Recently, we showed that the FMRFamide-like peptide (FLP)/neuropeptide receptor-resemblence (NPR) system of the protostome Caenorhabditis elegans is, beyond sequence similarities, pharmacologically highly similar to the human NPY system.¹³ Most notably, the peptide ligands feature cross-species activity, and human NPY receptors can functionally replace C. elegans npr-1 null mutants in an in vivo context.¹³ The FLP/NPR system in C. elegans is expanded and comprises more than 70 FLP ligands (incl. isoforms originating from local genome duplications) and 40 NPR receptors14, 15 with apparently redundant activation profiles.¹³ Interestingly, many of the short peptides only contain a minimal C-terminally conserved –ϕRFamide (ϕ = hydrophobic) sequence, and lack a second Arg/Lys residue at the -4 position which still suffices for receptor activation. To facilitate comparison to human NPY-like peptides, positions are counted from the C terminus. FLP-21 (GLGPRPLRFamide) activates several NPRs. It features nanomolar potencies for NPR-1 and NPR-11, and also activates the human Y₂ and Y₄ receptor with sub-micromolar potency.¹³ This peptide carries a second arginine residue at the -5 position (one position displaced from the ‘classic’ -4 position of NPY). Recently, three FLPs with increased length and a ‘classic’ C-terminal –RxRF/Yamide have been functionally characterized (FLP-27, FLP-33, FLP-34), which act at NPR-11 and human NPY receptors,¹³ but have limited activity at other NPRs.¹³ Isoform 1 of FLP-34 (FLP-34-1: ADISTFASAINNAGRLRYamide), activates NPR-11 with nanomolar potency.

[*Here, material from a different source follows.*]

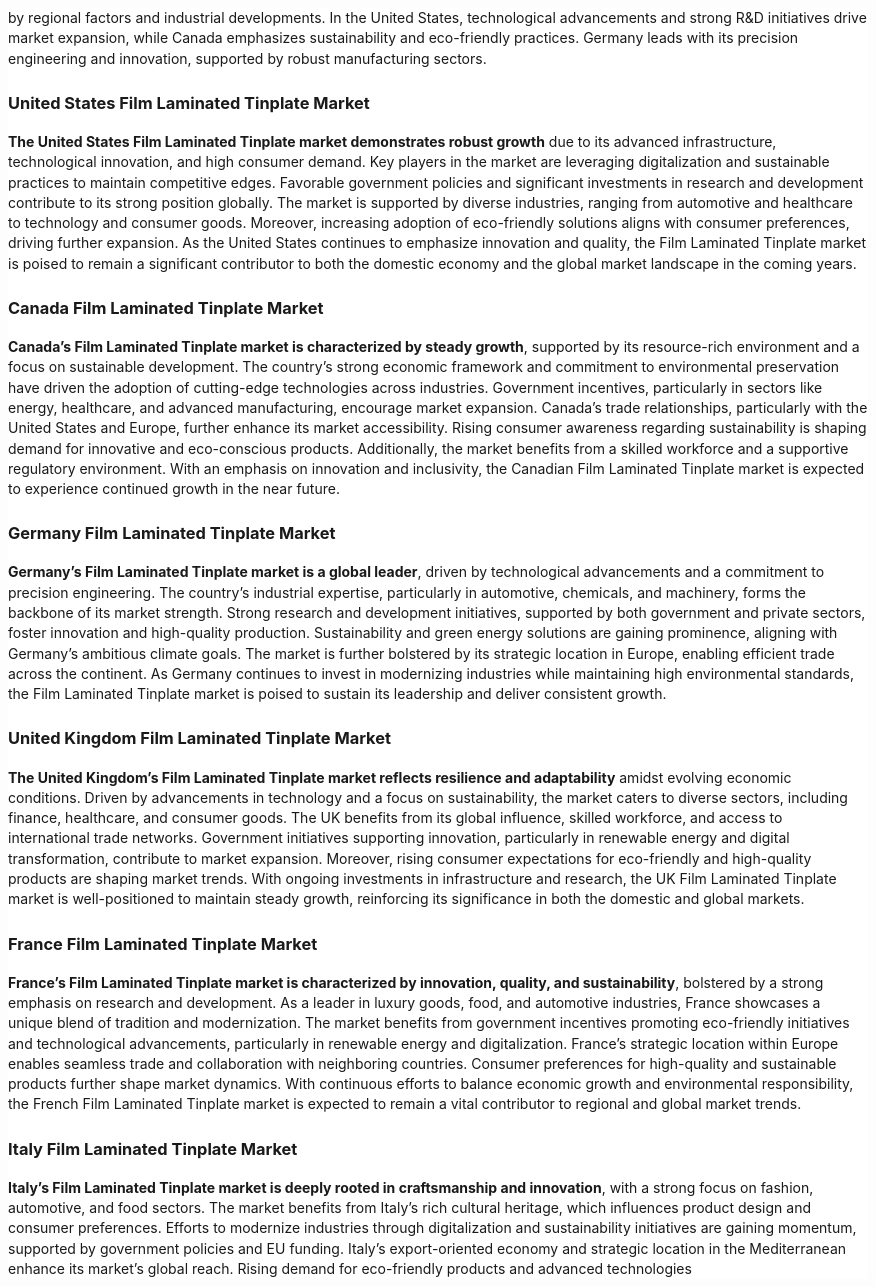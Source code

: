 by regional factors and industrial developments. In the United States, technological advancements and strong R&amp;D initiatives drive market expansion, while Canada emphasizes sustainability and eco-friendly practices. Germany leads with its precision engineering and innovation, supported by robust manufacturing sectors.</span></em></p></blockquote><h3><strong>United States Film Laminated Tinplate Market</strong></h3><p><strong>The United States Film Laminated Tinplate market demonstrates robust growth</strong> due to its advanced infrastructure, technological innovation, and high consumer demand. Key players in the market are leveraging digitalization and sustainable practices to maintain competitive edges. Favorable government policies and significant investments in research and development contribute to its strong position globally. The market is supported by diverse industries, ranging from automotive and healthcare to technology and consumer goods. Moreover, increasing adoption of eco-friendly solutions aligns with consumer preferences, driving further expansion. As the United States continues to emphasize innovation and quality, the Film Laminated Tinplate market is poised to remain a significant contributor to both the domestic economy and the global market landscape in the coming years.</p><h3><strong>Canada Film Laminated Tinplate Market</strong></h3><p><strong>Canada&rsquo;s Film Laminated Tinplate market is characterized by steady growth</strong>, supported by its resource-rich environment and a focus on sustainable development. The country&rsquo;s strong economic framework and commitment to environmental preservation have driven the adoption of cutting-edge technologies across industries. Government incentives, particularly in sectors like energy, healthcare, and advanced manufacturing, encourage market expansion. Canada&rsquo;s trade relationships, particularly with the United States and Europe, further enhance its market accessibility. Rising consumer awareness regarding sustainability is shaping demand for innovative and eco-conscious products. Additionally, the market benefits from a skilled workforce and a supportive regulatory environment. With an emphasis on innovation and inclusivity, the Canadian Film Laminated Tinplate market is expected to experience continued growth in the near future.</p><h3><strong>Germany Film Laminated Tinplate Market</strong></h3><p><strong>Germany&rsquo;s Film Laminated Tinplate market is a global leader</strong>, driven by technological advancements and a commitment to precision engineering. The country&rsquo;s industrial expertise, particularly in automotive, chemicals, and machinery, forms the backbone of its market strength. Strong research and development initiatives, supported by both government and private sectors, foster innovation and high-quality production. Sustainability and green energy solutions are gaining prominence, aligning with Germany&rsquo;s ambitious climate goals. The market is further bolstered by its strategic location in Europe, enabling efficient trade across the continent. As Germany continues to invest in modernizing industries while maintaining high environmental standards, the Film Laminated Tinplate market is poised to sustain its leadership and deliver consistent growth.</p><h3><strong>United Kingdom Film Laminated Tinplate Market</strong></h3><p><strong>The United Kingdom&rsquo;s Film Laminated Tinplate market reflects resilience and adaptability</strong> amidst evolving economic conditions. Driven by advancements in technology and a focus on sustainability, the market caters to diverse sectors, including finance, healthcare, and consumer goods. The UK benefits from its global influence, skilled workforce, and access to international trade networks. Government initiatives supporting innovation, particularly in renewable energy and digital transformation, contribute to market expansion. Moreover, rising consumer expectations for eco-friendly and high-quality products are shaping market trends. With ongoing investments in infrastructure and research, the UK Film Laminated Tinplate market is well-positioned to maintain steady growth, reinforcing its significance in both the domestic and global markets.</p><h3><strong>France Film Laminated Tinplate Market</strong></h3><p><strong>France&rsquo;s Film Laminated Tinplate market is characterized by innovation, quality, and sustainability</strong>, bolstered by a strong emphasis on research and development. As a leader in luxury goods, food, and automotive industries, France showcases a unique blend of tradition and modernization. The market benefits from government incentives promoting eco-friendly initiatives and technological advancements, particularly in renewable energy and digitalization. France&rsquo;s strategic location within Europe enables seamless trade and collaboration with neighboring countries. Consumer preferences for high-quality and sustainable products further shape market dynamics. With continuous efforts to balance economic growth and environmental responsibility, the French Film Laminated Tinplate market is expected to remain a vital contributor to regional and global market trends.</p><h3><strong>Italy Film Laminated Tinplate Market</strong></h3><p><strong>Italy&rsquo;s Film Laminated Tinplate market is deeply rooted in craftsmanship and innovation</strong>, with a strong focus on fashion, automotive, and food sectors. The market benefits from Italy&rsquo;s rich cultural heritage, which influences product design and consumer preferences. Efforts to modernize industries through digitalization and sustainability initiatives are gaining momentum, supported by government policies and EU funding. Italy&rsquo;s export-oriented economy and strategic location in the Mediterranean enhance its market&rsquo;s global reach. Rising demand for eco-friendly products and advanced technologies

Here, we illuminate how FLP-21 and FLP-34-1 bind NPR-1 and NPR-11 to resolve the contribution of the C-terminal –RFamide and –RxRYamide motif, respectively, for receptor selectivity and the activation process. For each of the three peptide–receptor combinations (FLP-21 – NPR-1; FLP-21 – NPR-11; FLP-34-1 – NPR-11), we integrate experimental restraints into a comparative model, and dock the peptides with full flexibility, which converged into well-defined binding poses. We demonstrate that binding of the FLP ligands is heavily dependent on the conserved C-terminal motifs, which involves a salt bridge of the arginine at the -2 position (RFamide) to a conserved acidic receptor residue in the ECL2. Additional acidic clusters aid the guidance of the peptides into the binding pocket. Moreover, the C-terminal Phe/Tyr-amide is required for both, affinity to the receptor and receptor activation. The shape of the binding pocket and the receptor residues involved in peptide binding are conserved to a high degree in the human NPY receptors, suggesting a similar mode of action. Mutation of the family-wide conserved Q^3.32 in the transmembrane binding pocket of NPR-11 leads to an altered binding mode of FLP-21 at this receptor, which increases G protein signaling, thus identifying interactions for efficacious receptor activation.